Begin at the first line of the data and copy each line through the one containing "to see how to setup the grabit tool.", that line included, with no pictures.

(Stored data entries)
>>>
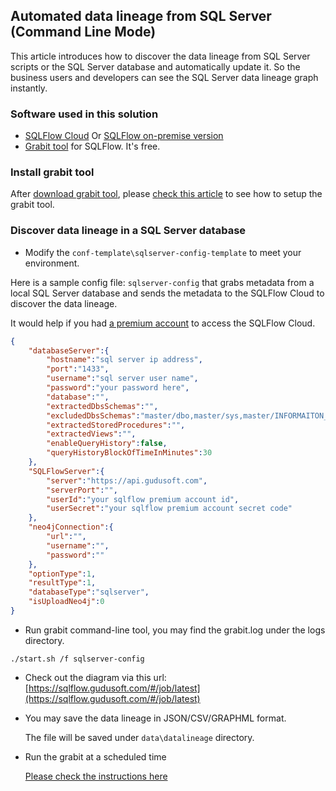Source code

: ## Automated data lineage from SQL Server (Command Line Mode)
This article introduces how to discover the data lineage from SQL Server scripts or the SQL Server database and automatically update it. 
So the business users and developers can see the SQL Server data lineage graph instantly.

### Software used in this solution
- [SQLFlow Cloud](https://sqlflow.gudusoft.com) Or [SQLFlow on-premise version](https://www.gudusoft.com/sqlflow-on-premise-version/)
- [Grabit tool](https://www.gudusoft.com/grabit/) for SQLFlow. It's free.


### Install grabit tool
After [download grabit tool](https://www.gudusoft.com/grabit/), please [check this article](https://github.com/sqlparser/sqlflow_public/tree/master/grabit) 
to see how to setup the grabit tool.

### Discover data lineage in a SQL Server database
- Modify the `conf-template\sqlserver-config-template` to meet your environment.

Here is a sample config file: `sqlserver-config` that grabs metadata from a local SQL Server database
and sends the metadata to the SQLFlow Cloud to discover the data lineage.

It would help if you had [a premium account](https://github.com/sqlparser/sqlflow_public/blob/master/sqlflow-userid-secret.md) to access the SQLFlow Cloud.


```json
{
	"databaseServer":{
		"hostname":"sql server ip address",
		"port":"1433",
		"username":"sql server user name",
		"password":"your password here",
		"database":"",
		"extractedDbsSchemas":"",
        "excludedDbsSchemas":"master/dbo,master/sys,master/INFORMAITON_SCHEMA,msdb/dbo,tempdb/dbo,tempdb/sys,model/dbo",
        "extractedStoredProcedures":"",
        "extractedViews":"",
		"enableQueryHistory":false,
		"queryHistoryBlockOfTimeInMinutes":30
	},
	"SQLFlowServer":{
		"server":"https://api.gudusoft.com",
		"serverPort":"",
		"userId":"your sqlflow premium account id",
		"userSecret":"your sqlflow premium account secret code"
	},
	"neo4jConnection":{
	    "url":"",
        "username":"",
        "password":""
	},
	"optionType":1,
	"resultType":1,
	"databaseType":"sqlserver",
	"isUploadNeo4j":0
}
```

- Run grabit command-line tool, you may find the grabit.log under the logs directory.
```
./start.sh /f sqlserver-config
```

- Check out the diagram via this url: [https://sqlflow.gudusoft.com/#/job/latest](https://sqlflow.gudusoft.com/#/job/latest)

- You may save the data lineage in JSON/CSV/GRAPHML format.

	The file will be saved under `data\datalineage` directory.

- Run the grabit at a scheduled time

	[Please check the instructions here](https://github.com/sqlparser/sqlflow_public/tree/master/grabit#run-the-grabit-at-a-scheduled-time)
<<<
*REPLY*:
Source code

: ## Automated data lineage from SQL Server (Command Line Mode)
This article introduces how to discover the data lineage from SQL Server scripts or the SQL Server database and automatically update it. 
So the business users and developers can see the SQL Server data lineage graph instantly.

### Software used in this solution
- [SQLFlow Cloud](https://sqlflow.gudusoft.com) Or [SQLFlow on-premise version](https://www.gudusoft.com/sqlflow-on-premise-version/)
- [Grabit tool](https://www.gudusoft.com/grabit/) for SQLFlow. It's free.


### Install grabit tool
After [download grabit tool](https://www.gudusoft.com/grabit/), please [check this article](https://github.com/sqlparser/sqlflow_public/tree/master/grabit) 
to see how to setup the grabit tool.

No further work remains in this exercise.